Claret, yang diam sampai kemarin lusa, bertanya dengan suara gemetar. Jenderal Brian mengangguk sekali lagi.
“Sekarang dia adalah kaisar negara ini.”
“Aku tidak percaya… Kakakku masih hidup!”
“Saya akan menjelaskan semuanya secara detail dalam perjalanan pulang. Yang Mulia ingin bertemu dengan Anda.”
Jenderal Brian berkata sambil menatap Claret dengan ekspresi penuh kasih sayang.
“Tolong temani aku ke istana. Saya datang untuk mengantar Anda, Yang Mulia.”
“Sebentar.”
Lalu Claret menelepon Pristin.
“Pristin.”
“Ya, Putri.”
“Ikut denganku.”
“…”
Ekspresi Pristin tidak secemerlang yang diharapkan Claret. Saat dia hendak menanyakan alasannya, suara Pristin mencapainya.

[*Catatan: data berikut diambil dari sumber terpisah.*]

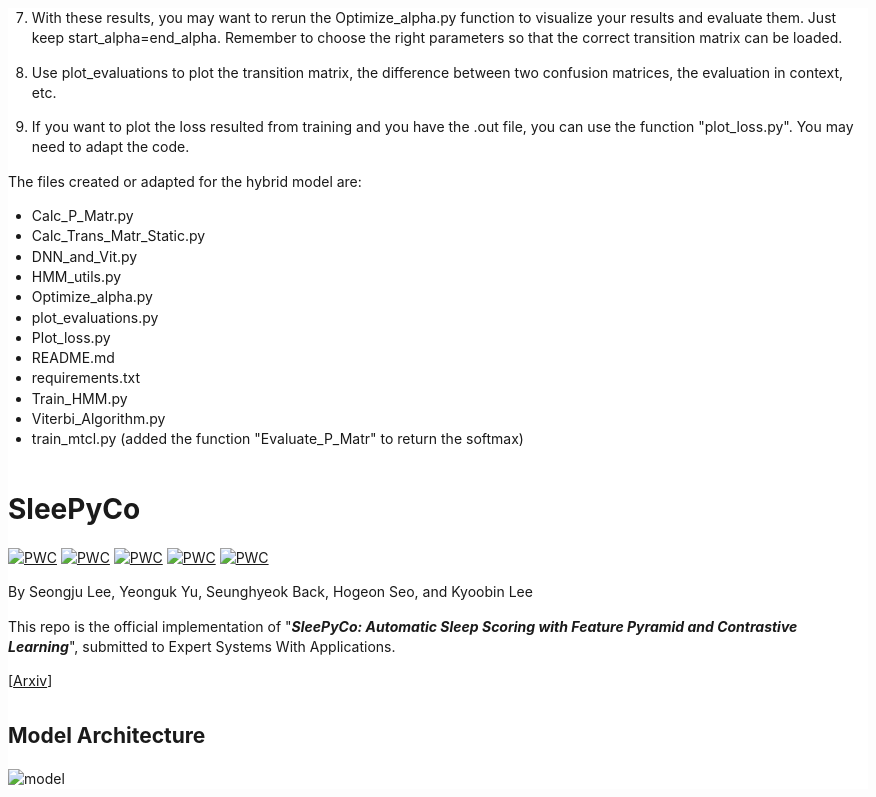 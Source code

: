 7. With these results, you may want to rerun the Optimize_alpha.py function to visualize your results and evaluate them. Just keep start_alpha=end_alpha.
Remember to choose the right parameters so that the correct transition matrix can be loaded.

8. Use plot_evaluations to plot the transition matrix, the difference between two confusion matrices, the evaluation in context, etc.

9. If you want to plot the loss resulted from training and you have the .out file, you can use the function "plot_loss.py". You may need to adapt the code.

The files created or adapted for the hybrid model are:
- Calc_P_Matr.py
- Calc_Trans_Matr_Static.py
- DNN_and_Vit.py
- HMM_utils.py
- Optimize_alpha.py
- plot_evaluations.py
- Plot_loss.py
- README.md
- requirements.txt
- Train_HMM.py
- Viterbi_Algorithm.py
- train_mtcl.py (added the function "Evaluate_P_Matr" to return the softmax)

# SleePyCo

[![PWC](https://img.shields.io/endpoint.svg?url=https://paperswithcode.com/badge/sleepyco-automatic-sleep-scoring-with-feature/sleep-stage-detection-on-sleep-edf)](https://paperswithcode.com/sota/sleep-stage-detection-on-sleep-edf?p=sleepyco-automatic-sleep-scoring-with-feature) [![PWC](https://img.shields.io/endpoint.svg?url=https://paperswithcode.com/badge/sleepyco-automatic-sleep-scoring-with-feature/sleep-stage-detection-on-sleep-edfx)](https://paperswithcode.com/sota/sleep-stage-detection-on-sleep-edfx?p=sleepyco-automatic-sleep-scoring-with-feature) [![PWC](https://img.shields.io/endpoint.svg?url=https://paperswithcode.com/badge/sleepyco-automatic-sleep-scoring-with-feature/sleep-stage-detection-on-mass-single-channel)](https://paperswithcode.com/sota/sleep-stage-detection-on-mass-single-channel?p=sleepyco-automatic-sleep-scoring-with-feature) [![PWC](https://img.shields.io/endpoint.svg?url=https://paperswithcode.com/badge/sleepyco-automatic-sleep-scoring-with-feature/sleep-stage-detection-on-physionet-challenge)](https://paperswithcode.com/sota/sleep-stage-detection-on-physionet-challenge?p=sleepyco-automatic-sleep-scoring-with-feature) [![PWC](https://img.shields.io/endpoint.svg?url=https://paperswithcode.com/badge/sleepyco-automatic-sleep-scoring-with-feature/sleep-stage-detection-on-shhs-single-channel)](https://paperswithcode.com/sota/sleep-stage-detection-on-shhs-single-channel?p=sleepyco-automatic-sleep-scoring-with-feature)


By Seongju Lee, Yeonguk Yu, Seunghyeok Back, Hogeon Seo, and Kyoobin Lee

This repo is the official implementation of "***SleePyCo: Automatic Sleep Scoring with Feature Pyramid and Contrastive Learning***", submitted to Expert Systems With Applications.

[[Arxiv](https://arxiv.org/abs/2209.09452)]

## Model Architecture
![model](./figures/model.png)
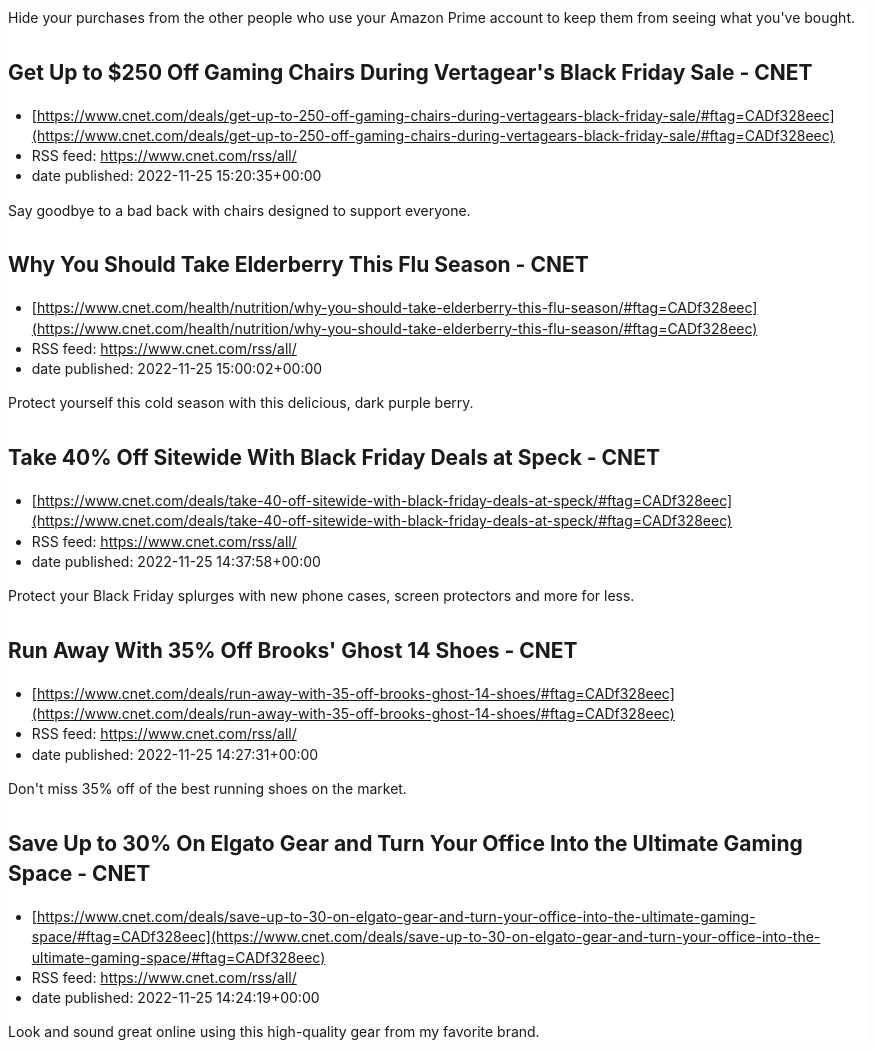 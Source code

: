 Hide your purchases from the other people who use your Amazon Prime account to keep them from seeing what you've bought.

## Get Up to $250 Off Gaming Chairs During Vertagear's Black Friday Sale     - CNET
 - [https://www.cnet.com/deals/get-up-to-250-off-gaming-chairs-during-vertagears-black-friday-sale/#ftag=CADf328eec](https://www.cnet.com/deals/get-up-to-250-off-gaming-chairs-during-vertagears-black-friday-sale/#ftag=CADf328eec)
 - RSS feed: https://www.cnet.com/rss/all/
 - date published: 2022-11-25 15:20:35+00:00

Say goodbye to a bad back with chairs designed to support everyone.

## Why You Should Take Elderberry This Flu Season     - CNET
 - [https://www.cnet.com/health/nutrition/why-you-should-take-elderberry-this-flu-season/#ftag=CADf328eec](https://www.cnet.com/health/nutrition/why-you-should-take-elderberry-this-flu-season/#ftag=CADf328eec)
 - RSS feed: https://www.cnet.com/rss/all/
 - date published: 2022-11-25 15:00:02+00:00

Protect yourself this cold season with this delicious, dark purple berry.

## Take 40% Off Sitewide With Black Friday Deals at Speck     - CNET
 - [https://www.cnet.com/deals/take-40-off-sitewide-with-black-friday-deals-at-speck/#ftag=CADf328eec](https://www.cnet.com/deals/take-40-off-sitewide-with-black-friday-deals-at-speck/#ftag=CADf328eec)
 - RSS feed: https://www.cnet.com/rss/all/
 - date published: 2022-11-25 14:37:58+00:00

Protect your Black Friday splurges with new phone cases, screen protectors and more for less.

## Run Away With 35% Off Brooks' Ghost 14 Shoes     - CNET
 - [https://www.cnet.com/deals/run-away-with-35-off-brooks-ghost-14-shoes/#ftag=CADf328eec](https://www.cnet.com/deals/run-away-with-35-off-brooks-ghost-14-shoes/#ftag=CADf328eec)
 - RSS feed: https://www.cnet.com/rss/all/
 - date published: 2022-11-25 14:27:31+00:00

Don't miss 35% off of the best running shoes on the market.

## Save Up to 30% On Elgato Gear and Turn Your Office Into the Ultimate Gaming Space     - CNET
 - [https://www.cnet.com/deals/save-up-to-30-on-elgato-gear-and-turn-your-office-into-the-ultimate-gaming-space/#ftag=CADf328eec](https://www.cnet.com/deals/save-up-to-30-on-elgato-gear-and-turn-your-office-into-the-ultimate-gaming-space/#ftag=CADf328eec)
 - RSS feed: https://www.cnet.com/rss/all/
 - date published: 2022-11-25 14:24:19+00:00

Look and sound great online using this high-quality gear from my favorite brand.
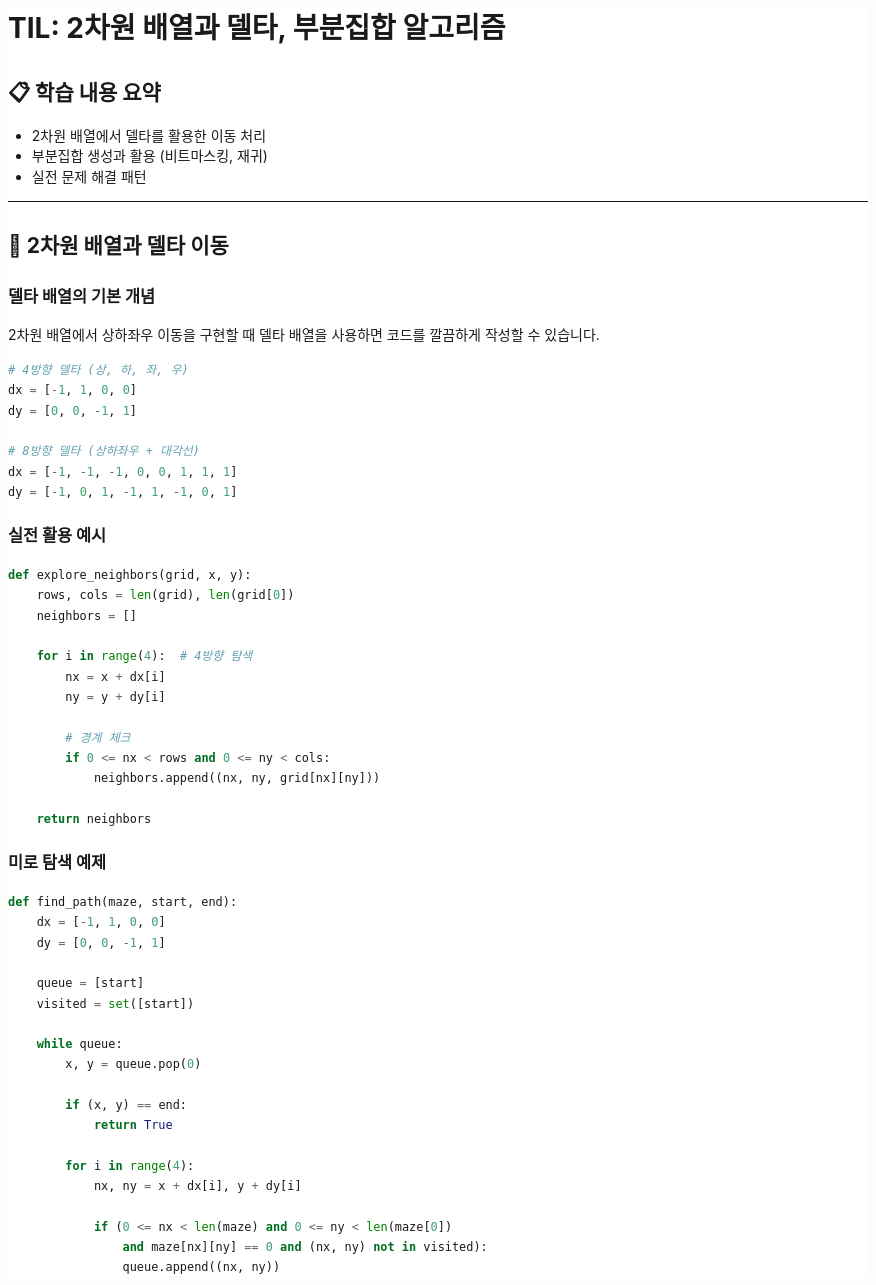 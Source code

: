 # TIL: 2차원 배열과 델타, 부분집합 알고리즘

## 📋 학습 내용 요약
- 2차원 배열에서 델타를 활용한 이동 처리
- 부분집합 생성과 활용 (비트마스킹, 재귀)
- 실전 문제 해결 패턴

---

## 🎯 2차원 배열과 델타 이동

### 델타 배열의 기본 개념
2차원 배열에서 상하좌우 이동을 구현할 때 델타 배열을 사용하면 코드를 깔끔하게 작성할 수 있습니다.

```python
# 4방향 델타 (상, 하, 좌, 우)
dx = [-1, 1, 0, 0]
dy = [0, 0, -1, 1]

# 8방향 델타 (상하좌우 + 대각선)
dx = [-1, -1, -1, 0, 0, 1, 1, 1]
dy = [-1, 0, 1, -1, 1, -1, 0, 1]
```

### 실전 활용 예시
```python
def explore_neighbors(grid, x, y):
    rows, cols = len(grid), len(grid[0])
    neighbors = []
    
    for i in range(4):  # 4방향 탐색
        nx = x + dx[i]
        ny = y + dy[i]
        
        # 경계 체크
        if 0 <= nx < rows and 0 <= ny < cols:
            neighbors.append((nx, ny, grid[nx][ny]))
    
    return neighbors
```

### 미로 탐색 예제
```python
def find_path(maze, start, end):
    dx = [-1, 1, 0, 0]
    dy = [0, 0, -1, 1]
    
    queue = [start]
    visited = set([start])
    
    while queue:
        x, y = queue.pop(0)
        
        if (x, y) == end:
            return True
            
        for i in range(4):
            nx, ny = x + dx[i], y + dy[i]
            
            if (0 <= nx < len(maze) and 0 <= ny < len(maze[0]) 
                and maze[nx][ny] == 0 and (nx, ny) not in visited):
                queue.append((nx, ny))
```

“Saya tidak bisa pergi bersama Anda sekarang, Yang Mulia.”
“Hah? Mengapa…?”
“Aku harus mengurus semuanya di sini dulu.”
Pristin melanjutkan dengan suara pelan.
“Kamu harus melanjutkan. Pasca kudeta, istana pasti akan kacau balau. Saya tidak akan bisa berkontribusi banyak sehingga kehadiran saya hanya akan menjadi beban.”
“Tetapi…”
Claret mengerutkan alisnya, menunjukkan keterkejutannya pada situasi yang tidak terduga.
Namun, dia dengan cepat memahami sudut pandang Pristin dan mengangguk setuju.
“Aku pasti akan menjemput Pristin nanti. Jadi…”
“…”
“Jadi, kamu harus tetap di sini. Memahami?”
“…Ya. Tentu saja, Yang Mulia.”
Pristin menjawab dengan sedikit senyum di wajahnya.
“Semoga perjalananmu aman.”
“Pristin, kamu juga. Jaga dirimu sampai kita bertemu lagi.”
Kata Claret, matanya sedikit berkaca-kaca, sambil memeluk Pristin.
Pristin, dengan ekspresi penuh kasih sayang, membalas pelukan Claret.
“Aku akan sangat merindukanmu.”
“Saya juga, Yang Mulia.”
Dengan perpisahan itu, keduanya berpisah.
Pristin menyaksikan dalam diam saat Claret dan teman-temannya perlahan menjauh, menolak tawaran tentara yang menawarkan untuk mengawal rumahnya. Sang putri sesekali berbalik, berusaha menatap tatapan Pristin, meninggalkan dampak yang membekas di hati Pristin.
Akhirnya, ketika Claret benar-benar menghilang dari pandangan, Pristin menghela nafas, ekspresinya penuh dengan kerumitan.
“Fiuh…”
Dia tidak ingin terlibat lebih jauh, apalagi dengan kekuatan yang tidak boleh dilibatkan. Perasaan terjerat sangat luar biasa.
“Apa yang harus saya lakukan?”
Tapi sudah terlambat untuk mundur. Dia sudah membenamkan dirinya terlalu dalam.
Sebenarnya hal itu sudah lama terjadi, namun Pristin belum mengetahuinya.